One of the reasons to add the --> and the completion space for each is that it specifies a new pattern that can be followed and replicated, for example, if used in production we can recreate these inputs to generate similar ouput.

Use Case: Company & slogan matching

Another example of classification fine-tuning is determining if a company and its slogan match. Here's how we'd prepare the training file for a use case like that:

{"prompt": "Company: <comapny>\nProduct: <product>\nSlogan<slogan>\n\nCorrect:", "completion": " <yes/no>"}

Whatever the use case, we need to make sure the prompts match the format that new input data will arrive in, which may require some additional data preprocessing.

Use Case: Conditional Generation

Conditional generation refers to the case where the output needs to be generated based on the input or prompt.

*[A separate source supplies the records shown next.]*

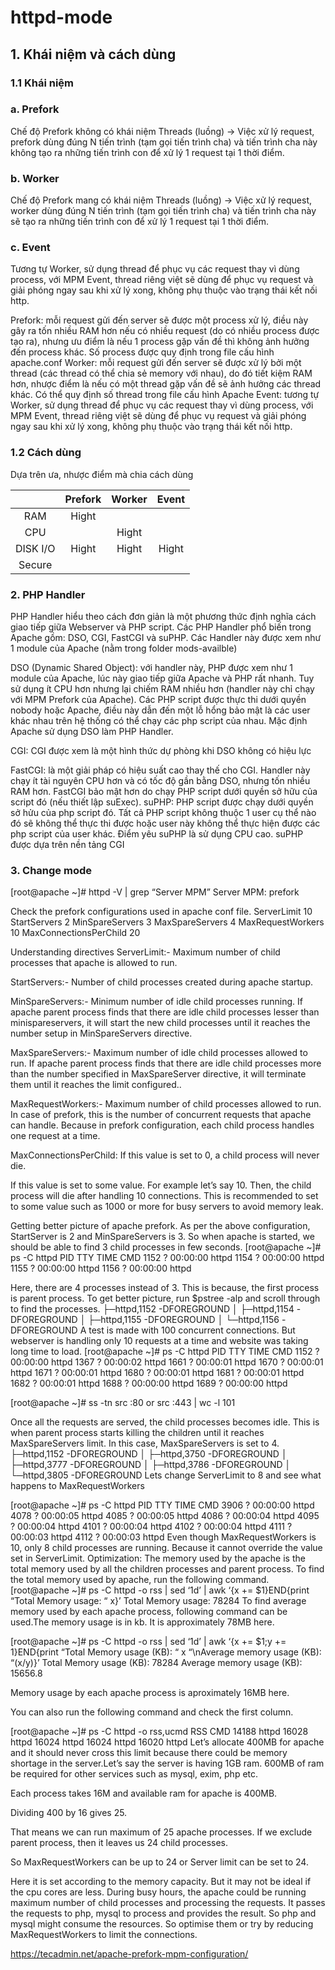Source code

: # httpd-mode
## 1. Khái niệm và cách dùng
### 1.1 Khái niệm
### a. Prefork
Chế độ Prefork không có khái niệm Threads (luồng) -> Việc xử lý request, prefork dùng đúng N tiến trình (tạm gọi tiến trình cha) và tiến trình cha này không tạo ra những tiến trình con để xử lý 1 request tại 1 thời điểm.


### b. Worker
Chế độ Prefork mang có khái niệm Threads (luồng) -> Việc xử lý request, worker dùng đúng N tiến trình (tạm gọi tiến trình cha) và tiến trình cha này sẽ tạo ra những tiến trình con để xử lý 1 request tại 1 thời điểm.

### c. Event
Tương tự Worker, sử dụng thread để phục vụ các request thay vì dùng process, với MPM Event, thread riêng việt sẽ dùng để phục vụ request và giải phóng ngay sau khi xử lý xong, không phụ thuộc vào trạng thái kết nối http.

Prefork: mỗi request gửi đến server sẽ được một process xử lý, điều này gây ra tốn nhiều RAM hơn nếu có nhiều request (do có nhiều process được tạo ra), nhưng ưu điểm là nếu 1 process gặp vấn đề thì không ảnh hưởng đến process khác. Số process được quy định trong file cấu hình apache.conf
Worker: mỗi request gửi đến server sẽ được xử lý bởi một thread (các thread có thể chia sẻ memory với nhau), do đó tiết kiệm RAM hơn, nhược điểm là nếu có một thread gặp vấn đề sẽ ảnh hưởng các thread khác. Có thể quy định số thread trong file cấu hình Apache
Event: tương tự Worker, sử dụng thread để phục vụ các request thay vì dùng process, với MPM Event, thread riêng việt sẽ dùng để phục vụ request và giải phóng ngay sau khi xử lý xong, không phụ thuộc vào trạng thái kết nối http.

### 1.2 Cách dùng
Dựa trên ưa, nhược điểm mà chia cách dùng

|             | Prefork   | Worker      | Event     |
|:-:	        |:-:	      |:-:  	      |:-:        |
| RAM         | Hight  	  |        	    |           |
| CPU         |   	      | Hight  	    |           |
| DISK I/O    | Hight  	  |  Hight 	    | Hight     |
| Secure      |           |             |           |

### 2. PHP Handler 
PHP Handler hiểu theo cách đơn giản là một phương thức định nghĩa cách giao tiếp giữa Webserver và PHP script. Các PHP Handler phổ biến trong Apache gồm: DSO, CGI, FastCGI và suPHP. Các Handler này được xem như 1 module của Apache (nằm trong folder mods-availble)

DSO (Dynamic Shared Object): với handler này, PHP được xem như 1 module của Apache, lúc này giao tiếp giữa Apache và PHP rất nhanh. Tuy sử dụng ít CPU hơn nhưng lại chiếm RAM nhiều hơn (handler này chỉ chạy với MPM Prefork của Apache). Các PHP script được thực thi dưới quyền nobody hoặc Apache, điều này dẫn đến một lỗ hổng bảo mật là các user khác nhau trên hệ thống có thể chạy các php script của nhau. Mặc định Apache sử dụng DSO làm PHP Handler.

CGI: CGI được xem là một hình thức dự phòng khi DSO không có hiệu lực

FastCGI: là một giải pháp có hiệu suất cao thay thế cho CGI. Handler này chạy ít tài nguyên CPU hơn và có tốc độ gần bằng DSO, nhưng tốn nhiều RAM hơn. FastCGI bảo mật hơn do chạy PHP script dưới quyền sở hữu của script đó (nếu thiết lập suExec).
suPHP: PHP script được chạy dưới quyền sở hửu của php script đó. Tất cả PHP script không thuộc 1 user cụ thể nào đó sẽ không thể thực thi được hoặc user này không thể thực hiện được các php script của user khác. Điểm yêu suPHP là sử dụng CPU cao. suPHP được dựa trên nền tảng CGI

### 3. Change mode

[root@apache ~]# httpd -V | grep “Server MPM”
Server MPM:     prefork

Check the prefork configurations used in apache conf file.
<IfModule mpm_prefork_module>
       ServerLimit                               10
       StartServers                              2
       MinSpareServers                    3
       MaxSpareServers                   4
       MaxRequestWorkers            10
       MaxConnectionsPerChild   20
</IfModule>

Understanding directives
ServerLimit:-
Maximum number of child processes that apache is allowed to run.

StartServers:-
Number of child processes created during apache startup.

MinSpareServers:-
Minimum number of idle child processes running. If apache parent process finds that there are idle child processes lesser than minispareservers, it will start the new child processes until it reaches the number setup in MinSpareServers directive.

MaxSpareServers:-
Maximum number of idle child processes allowed to run. If apache parent process finds that there are idle child processes more than the number specified in MaxSpareServer directive, it will terminate them until it reaches the limit configured..

MaxRequestWorkers:-
Maximum number of child processes allowed to run. In case of prefork, this is the number of concurrent requests that apache can handle. Because in prefork configuration, each child process handles one request at a time.

MaxConnectionsPerChild:
If this value is set to 0, a child process will never die.

If this value is set to some value. For example let’s say 10. Then, the child process will die after handling 10 connections. This is recommended to set to some value such as 1000 or more for busy servers to avoid memory leak.

Getting better picture of apache prefork.
As per the above configuration, StartServer is 2 and MinSpareServers is 3. So when apache is started, we should be able to find 3 child processes in few seconds.
[root@apache ~]# ps -C httpd
 PID TTY          TIME CMD
1152 ?        00:00:00 httpd
1154 ?        00:00:00 httpd
1155 ?        00:00:00 httpd
1156 ?        00:00:00 httpd
 

Here, there are 4 processes instead of 3. This is because, the first process is parent process.
To get better picture, run $pstree -alp and scroll through to find the processes.
 ├─httpd,1152 -DFOREGROUND
 │   ├─httpd,1154 -DFOREGROUND
 │   ├─httpd,1155 -DFOREGROUND
 │   └─httpd,1156 -DFOREGROUND
A test is made with 100 concurrent connections. But webserver is handling only 10 requests at a time and website was taking long time to load.
[root@apache ~]# ps -C httpd 
 PID TTY          TIME CMD
1152 ?        00:00:00 httpd
1367 ?        00:00:02 httpd
1661 ?        00:00:01 httpd
1670 ?        00:00:01 httpd
1671 ?        00:00:01 httpd
1680 ?        00:00:01 httpd
1681 ?        00:00:01 httpd
1682 ?        00:00:01 httpd
1688 ?        00:00:00 httpd
1689 ?        00:00:00 httpd
 

[root@apache ~]# ss -tn src :80 or src :443 | wc -l
101
 

Once all the requests are served, the child processes becomes idle. This is when parent process starts killing the children until it reaches MaxSpareServers limit.
In this case, MaxSpareServers is set to 4.
 ├─httpd,1152 -DFOREGROUND
 │   ├─httpd,3750 -DFOREGROUND
 │   ├─httpd,3777 -DFOREGROUND
 │   ├─httpd,3786 -DFOREGROUND
 │   └─httpd,3805 -DFOREGROUND
Lets change ServerLimit to 8 and see what happens to MaxRequestWorkers

[root@apache ~]# ps -C httpd
 PID TTY          TIME CMD
3906 ?        00:00:00 httpd
4078 ?        00:00:05 httpd
4085 ?        00:00:05 httpd
4086 ?        00:00:04 httpd
4095 ?        00:00:04 httpd
4101 ?        00:00:04 httpd
4102 ?        00:00:04 httpd
4111 ?        00:00:03 httpd
4112 ?        00:00:03 httpd
Even though MaxRequestWorkers is 10, only 8 child processes are running. Because it cannot override the value set in ServerLimit.
Optimization:
The memory used by the apache is the total memory used by all the children processes and parent process. To find the total memory used by apache, run the following command.
[root@apache ~]# ps -C httpd -o rss | sed ‘1d’ | awk ‘{x += $1}END{print “Total Memory usage: “ x}’
Total Memory usage: 78284
To find average memory used by each apache process, following command can be used.The memory usage is in kb. It is approximately 78MB here.

[root@apache ~]# ps -C httpd -o rss | sed ‘1d’ | awk ‘{x += $1;y += 1}END{print “Total Memory usage (KB): “ x “\nAverage memory usage (KB): “(x/y)}’
Total Memory usage (KB): 78284
Average memory usage (KB): 15656.8

Memory usage by each apache process is aproximately 16MB here.

You can also run the following command and check the first column.

[root@apache ~]# ps -C httpd -o rss,ucmd
 RSS CMD
14188 httpd
16028 httpd
16024 httpd
16024 httpd
16020 httpd
Let’s allocate 400MB for apache and it should never cross this limit because there could be memory shortage in the server.Let’s say the server is having 1GB ram. 600MB of ram be required for other services such as mysql, exim, php etc.

Each process takes 16M and available ram for apache is 400MB.

Dividing 400 by 16 gives 25.

That means we can run maximum of 25 apache processes. If we exclude parent process, then it leaves us 24 child processes.

So MaxRequestWorkers can be up to 24 or Server limit can be set to 24.

Here it is set according to the memory capacity. But it may not be ideal if the cpu cores are less. During busy hours, the apache could be running maximum number of child processes and processing the requests. It passes the requests to php, mysql to process and provides the result. So php and mysql might consume the resources. So optimise them or try by reducing MaxRequestWorkers to limit the connections.

https://tecadmin.net/apache-prefork-mpm-configuration/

Conditional generation can be used to take input and perform the following tasks:

  • Paraphrase
  • Summarize
  • Extract entities
  • Write creatively
  • Answer simple questions

For example, we could write a full sales letter based on a product description with the following format:

{"product name": "Product description>\n\n###\n\n, "completion": " <full sales copy> END"}

Here we're giving examples of the type of sales we want for the trained model. The reason we're adding the END at the end of the completion so we can use it as a stop setting to stop GPT-3 from continuing with extra paragraphs of text.

You can find several other examples of fine-tuning use cases in the OpenAI docs here.

Summary: GPT-3 Fine Tuning

In summary, GPT-3 fine-tuning is the process of training a pre-trained model (i.e base GPT-3) on a new task or dataset, where only the last layers of the model are re-trained while keeping the earlier layers fixed.

Zero-shot learning, Few-shot learning, One-shot learning, and fine-tuning are all techniques used in natural language processing, but they differ in the amount of data and prior knowledge available for training.

For certain tasks, providing a few examples in your prompt can improve the base model performance, but fine-tuning with hundreds or thousands of training examples is the way to go for significant model improvements.

That said, if you want to train GPT-3 on a large body of additional knowledge, for example, a textbook or legal documents, the Embeddings API is well-suited for these tasks.

In summary, fine tuning is a powerful way to improve performance and decrease costs as you're able to piggyback off the massive amounts of data GPT-3 is already trained on and with a few hundred training examples, it can quickly adapt to a new task.